Braga Eleonora, Senchenko Vera, Bazov Igor, Loginov Witaly, Liu Jian, Ermilova Valeria, Kazubskaya Tatiana, Garkavtseva Raisa, Mazurenko Natalia, Kisseljov Fedor, Lerman Michael I, Klein George, Kisselev Lev, Zabarovsky Eugene R
Russian State Genetics Center, Moscow, Russia.
Int J Cancer. 2002 Aug 10;100(5):534-41. doi: 10.1002/ijc.10511.
To ascertain the involvement of human chromosome 3p and its established critical TSG regions in various epithelial malignancies, 21 polymorphic and 2 nonpolymorphic 3p markers were allelotyped in nonpapillary RCC, NSCLC, CC and BC from a total of 184 patients. LOH was observed with high frequency in all types of cancer studied: RCC (52/57, 91%), BC (41/51, 80%), NSCLC (30/40, 75%) and CC (27/36, 75%). Interstitial deletions, believed to signal TSG inactivation, were verified using the "L-allele rule" and real-time quantitative PCR. Significant correlation was observed between DNA copy numbers for 2 nonpolymorphic STS markers and LOH data for adjacent polymorphic loci. Interstitial deletions in 3p were demonstrated for all cancer types studied. However, the distribution of different types of deletion was characteristic for tumors from various locations. Large terminal deletions were predominantly seen in RCC and NSCLC (51% and 40%, respectively), correlating with clear cell RCC and squamous cell carcinomas of the lung. In addition to the LUCA region at 3p21.3 (centromeric), we found that the AP20 region (3p21.3, telomeric) was frequently affected in all 4 cancers, suggesting that this newly defined critical region contains multiple TSGs. Moreover, at least 3 candidate cancer-specific loci were identified. The telomeric 3p26.1-p25.3 region was predominantly deleted in RCC and NSCLC. The D3S1286 and D3S3047 markers (3p25.2-p24.3) were deleted nonrandomly in NSCLC. High-frequency LOH was detected in a segment mapped closely distal to the LUCA site (3p21.3), around the D3S2409 and D3S2456 markers.

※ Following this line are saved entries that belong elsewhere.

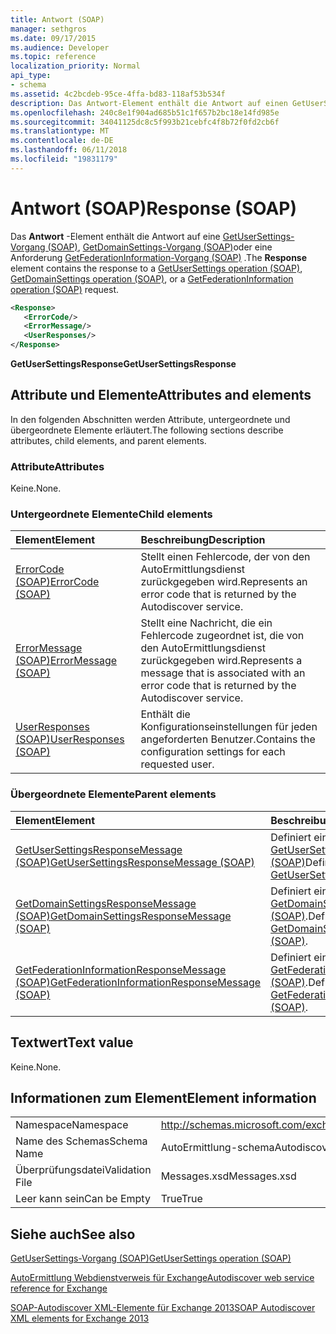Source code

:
 ```yaml
---
title: Antwort (SOAP)
manager: sethgros
ms.date: 09/17/2015
ms.audience: Developer
ms.topic: reference
localization_priority: Normal
api_type:
- schema
ms.assetid: 4c2bcdeb-95ce-4ffa-bd83-118af53b534f
description: Das Antwort-Element enthält die Antwort auf einen GetUserSettings-Vorgang (SOAP), GetDomainSettings-Vorgang (SOAP) oder eine GetFederationInformation-Anforderung (SOAP)-Vorgang.
ms.openlocfilehash: 240c8e1f904ad685b51c1f657b2bc18e14fd985e
ms.sourcegitcommit: 34041125dc8c5f993b21cebfc4f8b72f0fd2cb6f
ms.translationtype: MT
ms.contentlocale: de-DE
ms.lasthandoff: 06/11/2018
ms.locfileid: "19831179"
---
```

# <a name="response-soap"></a><span data-ttu-id="87b2d-103">Antwort (SOAP)</span><span class="sxs-lookup"><span data-stu-id="87b2d-103">Response (SOAP)</span></span>

<span data-ttu-id="87b2d-104">Das **Antwort** -Element enthält die Antwort auf eine [GetUserSettings-Vorgang (SOAP)](getusersettings-operation-soap.md), [GetDomainSettings-Vorgang (SOAP)](getdomainsettings-operation-soap.md)oder eine Anforderung [GetFederationInformation-Vorgang (SOAP)](getfederationinformation-operation-soap.md) .</span><span class="sxs-lookup"><span data-stu-id="87b2d-104">The **Response** element contains the response to a [GetUserSettings operation (SOAP)](getusersettings-operation-soap.md), [GetDomainSettings operation (SOAP)](getdomainsettings-operation-soap.md), or a [GetFederationInformation operation (SOAP)](getfederationinformation-operation-soap.md) request.</span></span> 
  
```XML
<Response>
   <ErrorCode/>
   <ErrorMessage/>
   <UserResponses/>
</Response>
```

 <span data-ttu-id="87b2d-105">**GetUserSettingsResponse**</span><span class="sxs-lookup"><span data-stu-id="87b2d-105">**GetUserSettingsResponse**</span></span>
## <a name="attributes-and-elements"></a><span data-ttu-id="87b2d-106">Attribute und Elemente</span><span class="sxs-lookup"><span data-stu-id="87b2d-106">Attributes and elements</span></span>

<span data-ttu-id="87b2d-107">In den folgenden Abschnitten werden Attribute, untergeordnete und übergeordnete Elemente erläutert.</span><span class="sxs-lookup"><span data-stu-id="87b2d-107">The following sections describe attributes, child elements, and parent elements.</span></span>
  
### <a name="attributes"></a><span data-ttu-id="87b2d-108">Attribute</span><span class="sxs-lookup"><span data-stu-id="87b2d-108">Attributes</span></span>

<span data-ttu-id="87b2d-109">Keine.</span><span class="sxs-lookup"><span data-stu-id="87b2d-109">None.</span></span>
  
### <a name="child-elements"></a><span data-ttu-id="87b2d-110">Untergeordnete Elemente</span><span class="sxs-lookup"><span data-stu-id="87b2d-110">Child elements</span></span>

|<span data-ttu-id="87b2d-111">**Element**</span><span class="sxs-lookup"><span data-stu-id="87b2d-111">**Element**</span></span>|<span data-ttu-id="87b2d-112">**Beschreibung**</span><span class="sxs-lookup"><span data-stu-id="87b2d-112">**Description**</span></span>|
|:-----|:-----|
|[<span data-ttu-id="87b2d-113">ErrorCode (SOAP)</span><span class="sxs-lookup"><span data-stu-id="87b2d-113">ErrorCode (SOAP)</span></span>](errorcode-soap.md) <br/> |<span data-ttu-id="87b2d-114">Stellt einen Fehlercode, der von den AutoErmittlungsdienst zurückgegeben wird.</span><span class="sxs-lookup"><span data-stu-id="87b2d-114">Represents an error code that is returned by the Autodiscover service.</span></span>  <br/> |
|[<span data-ttu-id="87b2d-115">ErrorMessage (SOAP)</span><span class="sxs-lookup"><span data-stu-id="87b2d-115">ErrorMessage (SOAP)</span></span>](errormessage-soap.md) <br/> |<span data-ttu-id="87b2d-116">Stellt eine Nachricht, die ein Fehlercode zugeordnet ist, die von den AutoErmittlungsdienst zurückgegeben wird.</span><span class="sxs-lookup"><span data-stu-id="87b2d-116">Represents a message that is associated with an error code that is returned by the Autodiscover service.</span></span>  <br/> |
|[<span data-ttu-id="87b2d-117">UserResponses (SOAP)</span><span class="sxs-lookup"><span data-stu-id="87b2d-117">UserResponses (SOAP)</span></span>](userresponses-soap.md) <br/> |<span data-ttu-id="87b2d-118">Enthält die Konfigurationseinstellungen für jeden angeforderten Benutzer.</span><span class="sxs-lookup"><span data-stu-id="87b2d-118">Contains the configuration settings for each requested user.</span></span>  <br/> |
   
### <a name="parent-elements"></a><span data-ttu-id="87b2d-119">Übergeordnete Elemente</span><span class="sxs-lookup"><span data-stu-id="87b2d-119">Parent elements</span></span>

|<span data-ttu-id="87b2d-120">**Element**</span><span class="sxs-lookup"><span data-stu-id="87b2d-120">**Element**</span></span>|<span data-ttu-id="87b2d-121">**Beschreibung**</span><span class="sxs-lookup"><span data-stu-id="87b2d-121">**Description**</span></span>|
|:-----|:-----|
|[<span data-ttu-id="87b2d-122">GetUserSettingsResponseMessage (SOAP)</span><span class="sxs-lookup"><span data-stu-id="87b2d-122">GetUserSettingsResponseMessage (SOAP)</span></span>](getusersettingsresponsemessage-soap.md) <br/> |<span data-ttu-id="87b2d-123">Definiert eine Antwort auf eine [GetUserSettingsRequest (SOAP)](getusersettingsrequest-soap.md)</span><span class="sxs-lookup"><span data-stu-id="87b2d-123">Defines a response to a [GetUserSettingsRequest (SOAP)](getusersettingsrequest-soap.md)</span></span> <br/> |
|[<span data-ttu-id="87b2d-124">GetDomainSettingsResponseMessage (SOAP)</span><span class="sxs-lookup"><span data-stu-id="87b2d-124">GetDomainSettingsResponseMessage (SOAP)</span></span>](getdomainsettingsresponsemessage-soap.md) <br/> |<span data-ttu-id="87b2d-125">Definiert eine Antwort auf eine [GetDomainSettingsRequest (SOAP)](getdomainsettingsrequest-soap.md).</span><span class="sxs-lookup"><span data-stu-id="87b2d-125">Defines a response to a [GetDomainSettingsRequest (SOAP)](getdomainsettingsrequest-soap.md).</span></span>  <br/> |
|[<span data-ttu-id="87b2d-126">GetFederationInformationResponseMessage (SOAP)</span><span class="sxs-lookup"><span data-stu-id="87b2d-126">GetFederationInformationResponseMessage (SOAP)</span></span>](getfederationinformationresponsemessage-soap.md) <br/> |<span data-ttu-id="87b2d-127">Definiert eine Antwort auf eine [GetFederationInformationRequest (SOAP)](getfederationinformationrequest-soap.md).</span><span class="sxs-lookup"><span data-stu-id="87b2d-127">Defines a response to a [GetFederationInformationRequest (SOAP)](getfederationinformationrequest-soap.md).</span></span>  <br/> |
   
## <a name="text-value"></a><span data-ttu-id="87b2d-128">Textwert</span><span class="sxs-lookup"><span data-stu-id="87b2d-128">Text value</span></span>

<span data-ttu-id="87b2d-129">Keine.</span><span class="sxs-lookup"><span data-stu-id="87b2d-129">None.</span></span>
  
## <a name="element-information"></a><span data-ttu-id="87b2d-130">Informationen zum Element</span><span class="sxs-lookup"><span data-stu-id="87b2d-130">Element information</span></span>

|||
|:-----|:-----|
|<span data-ttu-id="87b2d-131">Namespace</span><span class="sxs-lookup"><span data-stu-id="87b2d-131">Namespace</span></span>  <br/> |http://schemas.microsoft.com/exchange/2010/Autodiscover  <br/> |
|<span data-ttu-id="87b2d-132">Name des Schemas</span><span class="sxs-lookup"><span data-stu-id="87b2d-132">Schema Name</span></span>  <br/> |<span data-ttu-id="87b2d-133">AutoErmittlung-schema</span><span class="sxs-lookup"><span data-stu-id="87b2d-133">Autodiscover schema</span></span>  <br/> |
|<span data-ttu-id="87b2d-134">Überprüfungsdatei</span><span class="sxs-lookup"><span data-stu-id="87b2d-134">Validation File</span></span>  <br/> |<span data-ttu-id="87b2d-135">Messages.xsd</span><span class="sxs-lookup"><span data-stu-id="87b2d-135">Messages.xsd</span></span>  <br/> |
|<span data-ttu-id="87b2d-136">Leer kann sein</span><span class="sxs-lookup"><span data-stu-id="87b2d-136">Can be Empty</span></span>  <br/> |<span data-ttu-id="87b2d-137">True</span><span class="sxs-lookup"><span data-stu-id="87b2d-137">True</span></span>  <br/> |
   
## <a name="see-also"></a><span data-ttu-id="87b2d-138">Siehe auch</span><span class="sxs-lookup"><span data-stu-id="87b2d-138">See also</span></span>



[<span data-ttu-id="87b2d-139">GetUserSettings-Vorgang (SOAP)</span><span class="sxs-lookup"><span data-stu-id="87b2d-139">GetUserSettings operation (SOAP)</span></span>](getusersettings-operation-soap.md)


[<span data-ttu-id="87b2d-140">AutoErmittlung Webdienstverweis für Exchange</span><span class="sxs-lookup"><span data-stu-id="87b2d-140">Autodiscover web service reference for Exchange</span></span>](autodiscover-web-service-reference-for-exchange.md)
  
[<span data-ttu-id="87b2d-141">SOAP-Autodiscover XML-Elemente für Exchange 2013</span><span class="sxs-lookup"><span data-stu-id="87b2d-141">SOAP Autodiscover XML elements for Exchange 2013</span></span>](soap-autodiscover-xml-elements-for-exchange-2013.md)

为确定人类染色体3p及其已明确的关键抑癌基因区域在各种上皮性恶性肿瘤中的作用,对总共184例患者的非乳头状肾细胞癌、非小细胞肺癌、宫颈癌和乳腺癌进行了21个多态性和2个非多态性3p标记的等位基因分型。在所研究的所有癌症类型中均高频观察到杂合性缺失:肾细胞癌(52/57,91%)、乳腺癌(41/51,80%)、非小细胞肺癌(30/40,75%)和宫颈癌(27/36,75%)。使用“L等位基因规则”和实时定量PCR验证了被认为提示抑癌基因失活的间质缺失。观察到2个非多态性序列标签位点(STS)标记的DNA拷贝数与相邻多态性位点的杂合性缺失数据之间存在显著相关性。在所研究的所有癌症类型中均证实了3p的间质缺失。然而,不同类型缺失的分布在来自不同部位的肿瘤中具有特征性。大的末端缺失主要见于肾细胞癌和非小细胞肺癌(分别为51%和40%),与肾透明细胞癌和肺鳞状细胞癌相关。除了3p21.3(着丝粒)处的LUCA区域外,我们发现AP20区域(3p21.3,端粒)在所有4种癌症中均经常受到影响,这表明这个新定义的关键区域包含多个抑癌基因。此外,至少鉴定出3个候选癌症特异性位点。端粒3p26.1 - p25.3区域在肾细胞癌和非小细胞肺癌中主要缺失。D3S1286和D3S3047标记(3p25.2 - p24.3)在非小细胞肺癌中呈非随机缺失。在LUCA位点(3p21.3)远端紧密定位的一个区段,围绕D3S2409和D3S2456标记检测到高频杂合性缺失。